Emil Čakalić a indiqué que pendant l’été de 1991, des soldats de l’armée yougoslave (la « JNA ») et des membres d’unités paramilitaires avaient commencé à bombarder Vukovar et que beaucoup de gens avaient quitté la ville, par peur. M. Čakalić s’est porté volontaire auprès du Secrétariat à la défense nationale pour approvisionner la population de Vukovar et l’armée en nourriture et en eau potable.
Le 17 novembre 1991, le témoin et sa femme se sont réfugiés à l’hôpital de Vukovar après avoir appris que l’armée yougoslave et les paramilitaires avaient emmené des habitants de la ville dans des véhicules blindés de transport de troupes.
« La situation qui régnait à l’hôpital était absolument atroce », a déclaré M. Čakalić. « [D]ès qu’on pénétrait dans la cour, il y avait une foule immense.

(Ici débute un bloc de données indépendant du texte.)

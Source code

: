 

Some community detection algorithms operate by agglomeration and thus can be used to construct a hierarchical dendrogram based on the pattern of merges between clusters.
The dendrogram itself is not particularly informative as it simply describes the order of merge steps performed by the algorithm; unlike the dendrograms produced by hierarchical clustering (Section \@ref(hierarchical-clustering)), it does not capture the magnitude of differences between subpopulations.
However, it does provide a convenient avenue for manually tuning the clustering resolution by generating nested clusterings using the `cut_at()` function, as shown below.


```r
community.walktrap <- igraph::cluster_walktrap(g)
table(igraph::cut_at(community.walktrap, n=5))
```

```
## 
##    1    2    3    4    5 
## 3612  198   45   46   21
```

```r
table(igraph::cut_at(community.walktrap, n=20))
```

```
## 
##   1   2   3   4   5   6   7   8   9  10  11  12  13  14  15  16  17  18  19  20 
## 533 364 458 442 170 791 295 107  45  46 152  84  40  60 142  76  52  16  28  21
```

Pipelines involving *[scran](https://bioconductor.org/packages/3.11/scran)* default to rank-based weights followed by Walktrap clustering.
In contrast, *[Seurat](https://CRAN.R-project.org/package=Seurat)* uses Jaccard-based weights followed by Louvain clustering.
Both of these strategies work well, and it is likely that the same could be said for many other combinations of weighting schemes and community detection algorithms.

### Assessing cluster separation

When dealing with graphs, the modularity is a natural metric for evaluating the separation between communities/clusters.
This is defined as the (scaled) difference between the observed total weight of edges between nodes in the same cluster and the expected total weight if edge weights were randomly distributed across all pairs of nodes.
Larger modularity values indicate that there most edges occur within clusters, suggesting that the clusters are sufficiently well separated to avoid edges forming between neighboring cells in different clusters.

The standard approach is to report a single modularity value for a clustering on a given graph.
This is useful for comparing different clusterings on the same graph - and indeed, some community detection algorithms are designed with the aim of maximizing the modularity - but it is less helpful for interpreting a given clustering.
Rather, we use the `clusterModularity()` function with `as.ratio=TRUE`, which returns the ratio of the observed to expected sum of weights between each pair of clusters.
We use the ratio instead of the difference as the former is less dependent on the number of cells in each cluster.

L’hygiène dans l’hôpital était déplorable. Il n’y avait pas assez d’eau. J’ai l’impression qu’en fait les canalisations étaient bouchées » s’est souvenu M. Čakalić. Le témoin et sa femme ont passé deux nuits à l’hôpital de Vukovar.
Emil Čakalić a déclaré qu’il avait vu arriver les premiers soldats de la JNA le 19 novembre 1991, après minuit. Le lendemain, tout le personnel soignant a été convoqué à une réunion. Les autres personnes qui se trouvaient dans l’hôpital ont été priées de quitter les lieux par la porte du service des urgences. Les 250 personnes environ rassemblées là ont reçu l’ordre de vider leurs poches et leurs sacs pour que les soldats puissent en vérifier le contenu. Les objets considérés comme dangereux, tels que les rasoirs et les couteaux, ont été confisqués.

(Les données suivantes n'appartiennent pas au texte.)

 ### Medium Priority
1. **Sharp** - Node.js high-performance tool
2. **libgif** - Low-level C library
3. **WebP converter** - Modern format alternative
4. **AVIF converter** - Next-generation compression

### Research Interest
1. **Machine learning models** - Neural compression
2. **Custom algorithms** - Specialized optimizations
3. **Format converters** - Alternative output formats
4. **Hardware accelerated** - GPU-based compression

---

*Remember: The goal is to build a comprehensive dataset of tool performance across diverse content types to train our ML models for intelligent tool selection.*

Emil Čakalić et les autres détenus sont montés dans plusieurs autocars pour être d’abord emmenés à la caserne de la JNA à Vukovar. Le témoin a décrit à la Chambre les sévices psychologiques que les soldats avaient infligés aux prisonniers. Ils les ont maltraités en leur disant : « Toi, je vais t’égorger, toi, je vais te tuer ! » L’un des soldats a menacé de lui couper la gorge, geste à l’appui.
Quelques heures plus tard, les autocars sont arrivés à Ovčara, une coopérative agricole située dans la municipalité de Vukovar. À cet endroit, les prisonniers sont descendus des véhicules et ont été forcés de passer en courant entre deux rangées de soldats qui leur ont donné des coups. Avant d’entrer dans le hangar où les soldats de la JNA avaient ordonné aux prisonniers de se rassembler, Emil Čakalić a entendu quelqu’un crier son nom. Il s’agissait de Slavko Dokmanović, qui sera par la suite mis en cause par le TPIY.

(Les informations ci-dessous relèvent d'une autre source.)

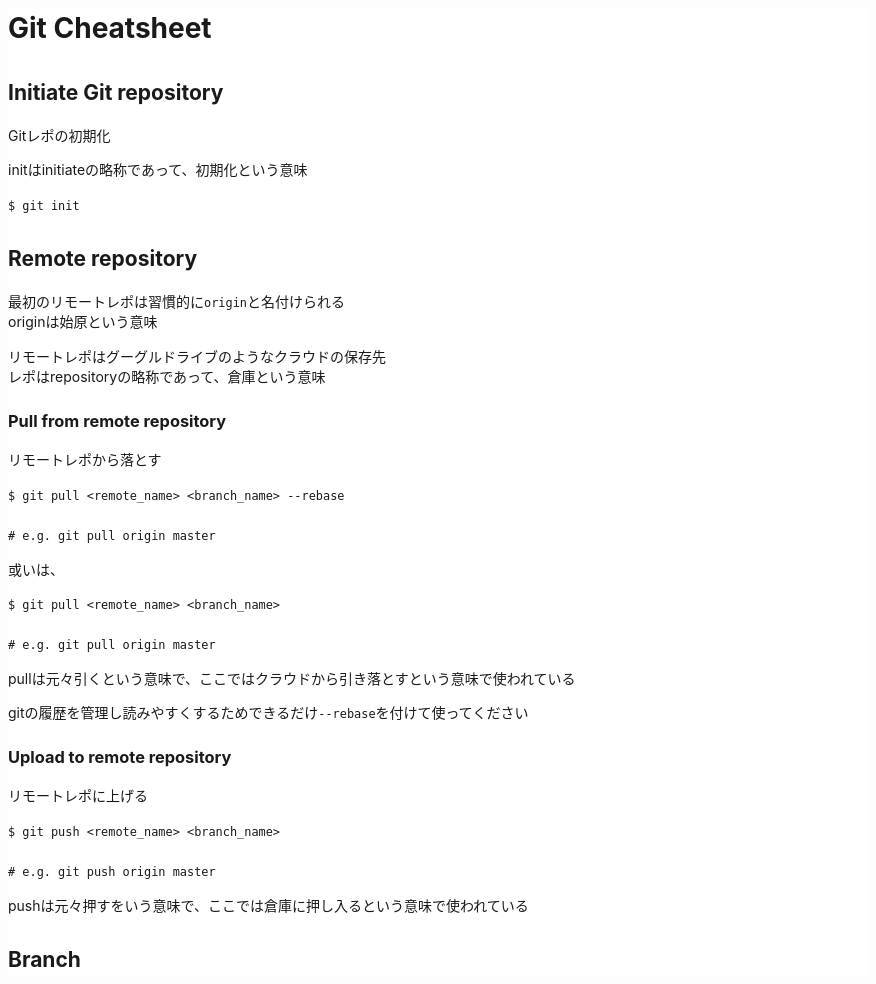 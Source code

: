 # Git Cheatsheet

## Initiate Git repository

Gitレポの初期化

initはinitiateの略称であって、初期化という意味

```command
$ git init
```

## Remote repository

最初のリモートレポは習慣的に`origin`と名付けられる  
originは始原という意味

リモートレポはグーグルドライブのようなクラウドの保存先  
レポはrepositoryの略称であって、倉庫という意味

### Pull from remote repository

リモートレポから落とす

```command
$ git pull <remote_name> <branch_name> --rebase

# e.g. git pull origin master
```

或いは、

```command
$ git pull <remote_name> <branch_name>

# e.g. git pull origin master
```

pullは元々引くという意味で、ここではクラウドから引き落とすという意味で使われている

gitの履歴を管理し読みやすくするためできるだけ`--rebase`を付けて使ってください

### Upload to remote repository

リモートレポに上げる

```command
$ git push <remote_name> <branch_name>

# e.g. git push origin master
```

pushは元々押すをいう意味で、ここでは倉庫に押し入るという意味で使われている

## Branch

M. Čakalić avait rencontré Slavko Dokmanović 15 ans environ auparavant. Les deux hommes avaient travaillé ensemble à l’assemblée municipale de Vukovar. Slavko Dokmanović y était alors conseiller du président du comité de l’agriculture. Le témoin a déclaré que leurs rapports étaient amicaux. Quand Slavko Dokmanović a vu Emil Čakalić à Ovčara, il l’a appelé « inspecteur » (« Voyons notre inspecteur », a-t-il dit). Le témoin a expliqué qu’à ces mots, les soldats qui étaient en train de le frapper s’étaient acharnés sur lui, pensant qu’il était inspecteur de police.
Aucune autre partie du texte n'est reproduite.